As most of the program spaces are new to the college and do not belong to a single department, no actual users have been determined during the design process. The interdisciplinary project-based nature of the research also means the labs need to be very flexible. These led to the design team's fundamental approach to keep the open lab and lab support spaces highly generic. However, we also realize the need to overlay at selected locations several higher design criteria, which includes specialty services at critical areas, higher vibration criteria, potential to convert a teaching lab floor to research, and anticipating future code changes allowing more chemical control areas. Drawing the line between building-wide systems versus users to make future final connections to equipment is also a fine balance. Planning for all these features ensures the building can accommodate the wide range of future research needs but not overbuilt before such needs are confirmed.
The MEP systems are designed to accommodate future needs while balancing first cost and energy savings.
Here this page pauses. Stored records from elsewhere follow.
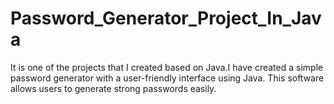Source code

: # Password_Generator_Project_In_Java
It is one of the projects that I created based on Java.I have created a simple password generator with a user-friendly interface using Java. This software allows users to generate strong passwords easily.

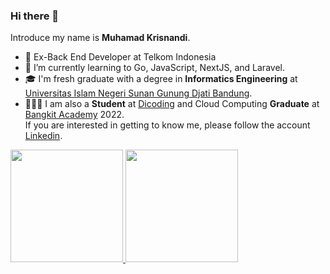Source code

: ### Hi there 👋

Introduce my name is **Muhamad Krisnandi**.
- 🔭 Ex-Back End Developer at Telkom Indonesia
- 🌱 I’m currently learning to Go, JavaScript, NextJS, and Laravel.
- 🎓 I'm fresh graduate with a degree in **Informatics Engineering** at [Universitas Islam Negeri Sunan Gunung Djati Bandung](https://uinsgd.ac.id/).  
- 👨🏻‍💻 I am also a **Student** at [Dicoding](https://www.dicoding.com/) and Cloud Computing **Graduate** at [Bangkit Academy](https://bangkit.academy) 2022.  
If you are interested in getting to know me, please follow the account [Linkedin](https://www.linkedin.com/in/muhamad-krisnandi).

<p align="left">
<a href="https://github.com/m-krisnandi">
  <img height="180em" src="https://github-readme-stats-eight-theta.vercel.app/api?username=m-krisnandi&show_icons=true&theme=algolia&include_all_commits=true&count_private=true"/>
  <img height="180em" src="https://github-readme-stats-eight-theta.vercel.app/api/top-langs/?username=m-krisnandi&layout=compact&langs_count=8&theme=algolia"/>
</a>
</p>
<!--
**m-krisnandi/m-krisnandi** is a ✨ _special_ ✨ repository because its `README.md` (this file) appears on your GitHub profile.

Here are some ideas to get you started:

- 🔭 I’m currently working as a Backend Developer intern at Telkom Indonesia
- 🌱 I’m currently learning to Go, Typescript, and Google Cloud Platform.
- 👯 I’m looking to collaborate on ...
- 🤔 I’m looking for help with ...
- 💬 Ask me about ...
- 📫 How to reach me: ...
- 😄 Pronouns: ...
- ⚡ Fun fact: ...
-->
Chilled beams along with several other technologies work together to create a low energy solution that still allows for future flexibility.
- Identify critical items for both the owner and design team to consider when lab users are not identified and expected to change over time;
- Learn about possibilities and challenges to allow for program and MEP changes during construction and beyond building completion;
- Understand how to balance flexibility and energy savings utilizing various technologies available for laboratory spaces; and
- Identify the basic elements of lab planning from both an architectural design and engineering perspective.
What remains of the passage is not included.